## Exercise brief
Output only the stretch of the listing that starts at the line containing "COLABORADOR | OWNER" and ends at the line containing "de auspiciantes, premio)", reproduced exactly with both ends.

## Data provided
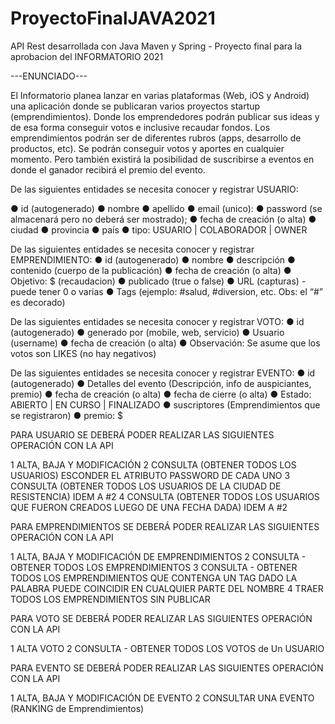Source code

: # ProyectoFinalJAVA2021
API Rest desarrollada con Java Maven y Spring - Proyecto final para la aprobacion del INFORMATORIO 2021

---ENUNCIADO---

El Informatorio planea lanzar en varias plataformas (Web, iOS y
Android) una aplicación donde se publicaran varios proyectos startup
(emprendimientos). Donde los emprendedores podrán publicar sus
ideas y de esa forma conseguir votos e inclusive recaudar fondos.
Los emprendimientos podrán ser de diferentes rubros (apps,
desarrollo de productos, etc).
Se podrán conseguir votos y aportes en cualquier momento. Pero
también existirá la posibilidad de suscribirse a eventos en donde el
ganador recibirá el premio del evento.

De las siguientes entidades se necesita conocer y registrar
USUARIO:

● id (autogenerado)
● nombre
● apellido
● email (unico):
● password (se almacenará pero no deberá ser mostrado);
● fecha de creación (o alta)
● ciudad
● provincia
● país
● tipo: USUARIO | COLABORADOR | OWNER

De las siguientes entidades se necesita conocer y registrar
EMPRENDIMIENTO:
● id (autogenerado)
● nombre
● descripción
● contenido (cuerpo de la publicación)
● fecha de creación (o alta)
● Objetivo: $ (recaudacion)
● publicado (true o false)
● URL (capturas) - puede tener 0 o varias
● Tags (ejemplo: #salud, #diversion, etc. Obs: el “#” es decorado)

De las siguientes entidades se necesita conocer y registrar
VOTO:
● id (autogenerado)
● generado por (mobile, web, servicio)
● Usuario (username)
● fecha de creación (o alta)
● Observación: Se asume que los votos son LIKES (no hay negativos)

De las siguientes entidades se necesita conocer y registrar
EVENTO:
● id (autogenerado)
● Detalles del evento (Descripción, info de auspiciantes, premio)
● fecha de creación (o alta)
● fecha de cierre (o alta)
● Estado: ABIERTO | EN CURSO | FINALIZADO
● suscriptores (Emprendimientos que se registraron)
● premio: $


PARA USUARIO SE DEBERÁ PODER REALIZAR LAS
SIGUIENTES OPERACIÓN CON LA API

1 ALTA, BAJA Y MODIFICACIÓN
2 CONSULTA (OBTENER TODOS LOS USUARIOS) ESCONDER EL ATRIBUTO
PASSWORD DE CADA UNO
3 CONSULTA (OBTENER TODOS LOS USUARIOS DE LA CIUDAD DE
RESISTENCIA)
IDEM A #2
4 CONSULTA (OBTENER TODOS LOS USUARIOS QUE FUERON
CREADOS LUEGO DE UNA FECHA DADA)
IDEM A #2

PARA EMPRENDIMIENTOS SE DEBERÁ PODER REALIZAR
LAS SIGUIENTES OPERACIÓN CON LA API

1 ALTA, BAJA Y MODIFICACIÓN DE EMPRENDIMIENTOS
2 CONSULTA - OBTENER TODOS LOS EMPRENDIMIENTOS
3 CONSULTA - OBTENER TODOS LOS EMPRENDIMIENTOS QUE
CONTENGA UN TAG DADO
LA PALABRA PUEDE COINCIDIR EN
CUALQUIER PARTE DEL NOMBRE
4 TRAER TODOS LOS EMPRENDIMIENTOS SIN PUBLICAR

PARA VOTO SE DEBERÁ PODER REALIZAR LAS SIGUIENTES
OPERACIÓN CON LA API

1 ALTA VOTO
2 CONSULTA - OBTENER TODOS LOS VOTOS de Un USUARIO

PARA EVENTO SE DEBERÁ PODER REALIZAR LAS
SIGUIENTES OPERACIÓN CON LA API

1 ALTA, BAJA Y MODIFICACIÓN DE EVENTO
2 CONSULTAR UNA EVENTO (RANKING de Emprendimientos)

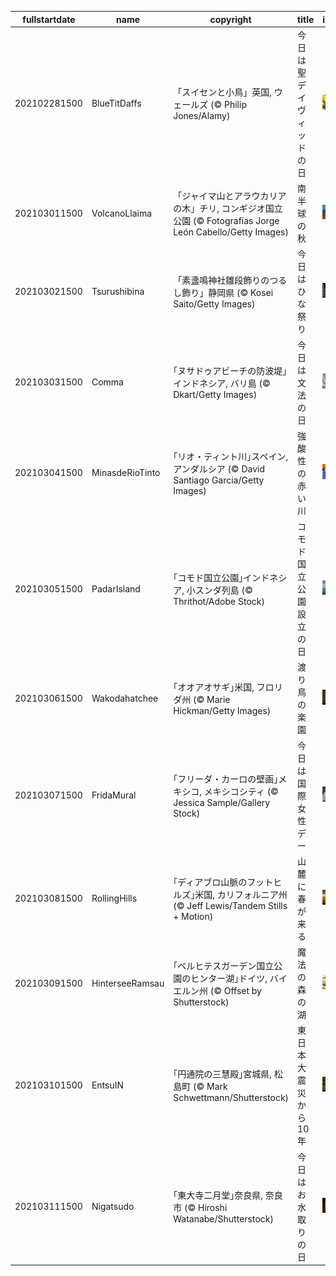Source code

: |fullstartdate|name|copyright|title|image|
|--|--|--|--|--|
202102281500|BlueTitDaffs|「スイセンと小鳥」英国, ウェールズ (© Philip Jones/Alamy)|今日は聖デイヴィッドの日|![](/ja-JP/2021/03/202102281500BlueTitDaffs.jpg)|
202103011500|VolcanoLlaima|「ジャイマ山とアラウカリアの木」チリ, コンギジオ国立公園 (© Fotografías Jorge León Cabello/Getty Images)|南半球の秋|![](/ja-JP/2021/03/202103011500VolcanoLlaima.jpg)|
202103021500|Tsurushibina|「素盞鳴神社雛段飾りのつるし飾り」静岡県 (© Kosei Saito/Getty Images)|今日はひな祭り|![](/ja-JP/2021/03/202103021500Tsurushibina.jpg)|
202103031500|Comma|｢ヌサドゥアビーチの防波堤｣インドネシア, バリ島 (© Dkart/Getty Images)|今日は文法の日|![](/ja-JP/2021/03/202103031500Comma.jpg)|
202103041500|MinasdeRioTinto|｢リオ・ティント川｣スペイン, アンダルシア (© David Santiago Garcia/Getty Images)|強酸性の赤い川|![](/ja-JP/2021/03/202103041500MinasdeRioTinto.jpg)|
202103051500|PadarIsland|｢コモド国立公園｣インドネシア, 小スンダ列島 (© Thrithot/Adobe Stock)|コモド国立公園設立の日|![](/ja-JP/2021/03/202103051500PadarIsland.jpg)|
202103061500|Wakodahatchee|｢オオアオサギ｣米国, フロリダ州 (© Marie Hickman/Getty Images)|渡り鳥の楽園|![](/ja-JP/2021/03/202103061500Wakodahatchee.jpg)|
202103071500|FridaMural|｢フリーダ・カーロの壁画｣メキシコ, メキシコシティ (© Jessica Sample/Gallery Stock)|今日は国際女性デー|![](/ja-JP/2021/03/202103071500FridaMural.jpg)|
202103081500|RollingHills|｢ディアブロ山脈のフットヒルズ｣米国, カリフォルニア州 (© Jeff Lewis/Tandem Stills + Motion)|山麓に春が来る|![](/ja-JP/2021/03/202103081500RollingHills.jpg)|
202103091500|HinterseeRamsau|｢ベルヒテスガーデン国立公園のヒンター湖｣ドイツ, バイエルン州 (© Offset by Shutterstock)|魔法の森の湖|![](/ja-JP/2021/03/202103091500HinterseeRamsau.jpg)|
202103101500|EntsuIN|｢円通院の三慧殿｣宮城県, 松島町 (© Mark Schwettmann/Shutterstock)|東日本大震災から 10 年|![](/ja-JP/2021/03/202103101500EntsuIN.jpg)|
202103111500|Nigatsudo|｢東大寺二月堂｣奈良県, 奈良市 (© Hiroshi Watanabe/Shutterstock)|今日はお水取りの日|![](/ja-JP/2021/03/202103111500Nigatsudo.jpg)|
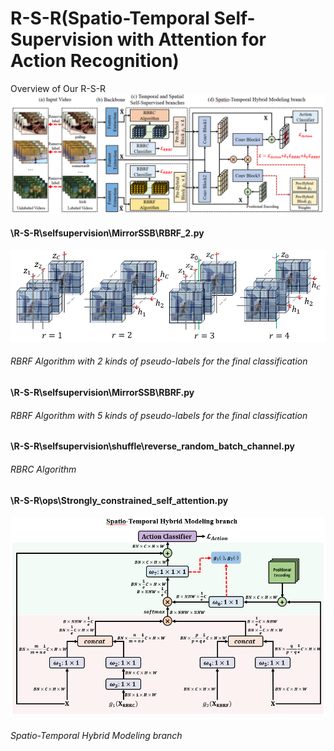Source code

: # R-S-R(Spatio-Temporal Self-Supervision with Attention for Action Recognition)
Overview of Our R-S-R
![Overview of Our R-S-R](https://github.com/ZhangHerman/R-S-R/blob/main/R-S-R.PNG)
#### \R-S-R\selfsupervision\MirrorSSB\RBRF_2.py
![Overview of Our RBRF Algorithm (The Case Where The Current Batch is Selected)](https://github.com/ZhangHerman/R-S-R/blob/main/RBRF.PNG)
###### RBRF Algorithm with 2 kinds of pseudo-labels for the final classification
#### \R-S-R\selfsupervision\MirrorSSB\RBRF.py
###### RBRF Algorithm with 5 kinds of pseudo-labels for the final classification
#### \R-S-R\selfsupervision\shuffle\reverse_random_batch_channel.py
###### RBRC Algorithm
#### \R-S-R\ops\Strongly_constrained_self_attention.py
![Overview of Our Spatio-Temporal Hybrid Modeling branch](https://github.com/ZhangHerman/R-S-R/blob/main/STHM.PNG)
###### Spatio-Temporal Hybrid Modeling branch

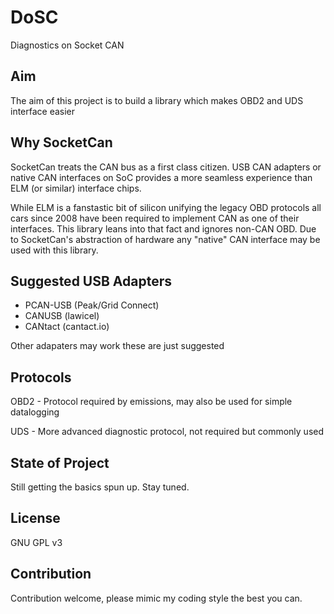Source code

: # DoSC
Diagnostics on Socket CAN

## Aim
The aim of this project is to build a library which makes OBD2 and UDS interface easier

## Why SocketCan
SocketCan treats the CAN bus as a first class citizen.  USB CAN adapters or native CAN interfaces on SoC provides a more seamless experience than ELM (or similar) interface chips.

While ELM is a fanstastic bit of silicon unifying the legacy OBD protocols all cars since 2008 have been required to implement CAN as one of their interfaces.
This library leans into that fact and ignores non-CAN OBD.  Due to SocketCan's abstraction of hardware any "native" CAN interface may be used with this library.

## Suggested USB Adapters
- PCAN-USB (Peak/Grid Connect)
- CANUSB (lawicel)
- CANtact (cantact.io)

Other adapaters may work these are just suggested

## Protocols

OBD2 - Protocol required by emissions, may also be used for simple datalogging

UDS - More advanced diagnostic protocol, not required but commonly used

## State of Project

Still getting the basics spun up.  Stay tuned.

## License

GNU GPL v3

## Contribution

Contribution welcome, please mimic my coding style the best you can.
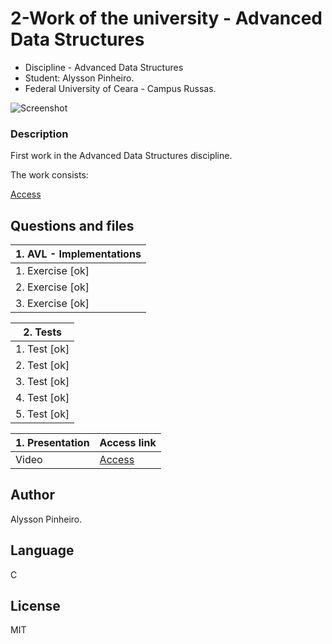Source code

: # 2-Work of the university - Advanced Data Structures
- Discipline - Advanced Data Structures
- Student: Alysson Pinheiro.
- Federal University of Ceara - Campus Russas.

![Screenshot](img/banner.png)

### Description
First work in the Advanced Data Structures discipline.

The work consists:

[Access](https://github.com/alyssonlcss/EDA-Trabalho1-Parte2.pdf)


## Questions and files

| 1. AVL - Implementations  | 
| -------------------       | 
|    1. Exercise [ok]       |  
|    2. Exercise [ok]       |  
|    3. Exercise [ok]       |  

| 2. Tests            | 
| ------------------- | 
|    1. Test [ok]     |  
|    2. Test [ok]     |  
|    3. Test [ok]     |  
|    4. Test [ok]     |  
|    5. Test [ok]     |  

| 1. Presentation       | Access link     |
| -------------------   | ------------------- |
|    Video   | [Access](https://youtu.be/pvBw1uotJHk) |  

## Author
Alysson Pinheiro.

## Language

C

## License

MIT
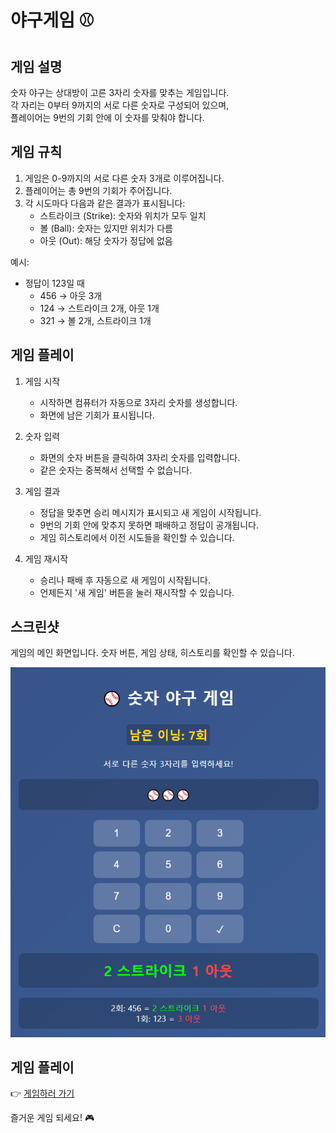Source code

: # 야구게임 ⚾

## 게임 설명

숫자 야구는 상대방이 고른 3자리 숫자를 맞추는 게임입니다.  
각 자리는 0부터 9까지의 서로 다른 숫자로 구성되어 있으며,  
플레이어는 9번의 기회 안에 이 숫자를 맞춰야 합니다.

## 게임 규칙

1. 게임은 0-9까지의 서로 다른 숫자 3개로 이루어집니다.
2. 플레이어는 총 9번의 기회가 주어집니다.
3. 각 시도마다 다음과 같은 결과가 표시됩니다:
   - 스트라이크 (Strike): 숫자와 위치가 모두 일치
   - 볼 (Ball): 숫자는 있지만 위치가 다름
   - 아웃 (Out): 해당 숫자가 정답에 없음

예시:

- 정답이 123일 때
  - 456 → 아웃 3개
  - 124 → 스트라이크 2개, 아웃 1개
  - 321 → 볼 2개, 스트라이크 1개

## 게임 플레이

1. 게임 시작

   - 시작하면 컴퓨터가 자동으로 3자리 숫자를 생성합니다.
   - 화면에 남은 기회가 표시됩니다.

2. 숫자 입력

   - 화면의 숫자 버튼을 클릭하여 3자리 숫자를 입력합니다.
   - 같은 숫자는 중복해서 선택할 수 없습니다.

3. 게임 결과

   - 정답을 맞추면 승리 메시지가 표시되고 새 게임이 시작됩니다.
   - 9번의 기회 안에 맞추지 못하면 패배하고 정답이 공개됩니다.
   - 게임 히스토리에서 이전 시도들을 확인할 수 있습니다.

4. 게임 재시작
   - 승리나 패배 후 자동으로 새 게임이 시작됩니다.
   - 언제든지 '새 게임' 버튼을 눌러 재시작할 수 있습니다.

## 스크린샷

게임의 메인 화면입니다. 숫자 버튼, 게임 상태, 히스토리를 확인할 수 있습니다.

[![게임 스크린샷](./images/baseball-game.png)](https://jeonyongki.github.io/baseball/)

## 게임 플레이

👉 [게임하러 가기](https://jeonyongki.github.io/baseball/)

즐거운 게임 되세요! 🎮
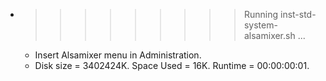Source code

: * >>>>>>>>> Running inst-std-system-alsamixer.sh ...
  * Insert Alsamixer menu in Administration.
  * Disk size = 3402424K. Space Used = 16K. Runtime = 00:00:00:01.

## Answer for this exercise
● tipo: USUARIO | COLABORADOR | OWNER

De las siguientes entidades se necesita conocer y registrar
EMPRENDIMIENTO:
● id (autogenerado)
● nombre
● descripción
● contenido (cuerpo de la publicación)
● fecha de creación (o alta)
● Objetivo: $ (recaudacion)
● publicado (true o false)
● URL (capturas) - puede tener 0 o varias
● Tags (ejemplo: #salud, #diversion, etc. Obs: el “#” es decorado)

De las siguientes entidades se necesita conocer y registrar
VOTO:
● id (autogenerado)
● generado por (mobile, web, servicio)
● Usuario (username)
● fecha de creación (o alta)
● Observación: Se asume que los votos son LIKES (no hay negativos)

De las siguientes entidades se necesita conocer y registrar
EVENTO:
● id (autogenerado)
● Detalles del evento (Descripción, info de auspiciantes, premio)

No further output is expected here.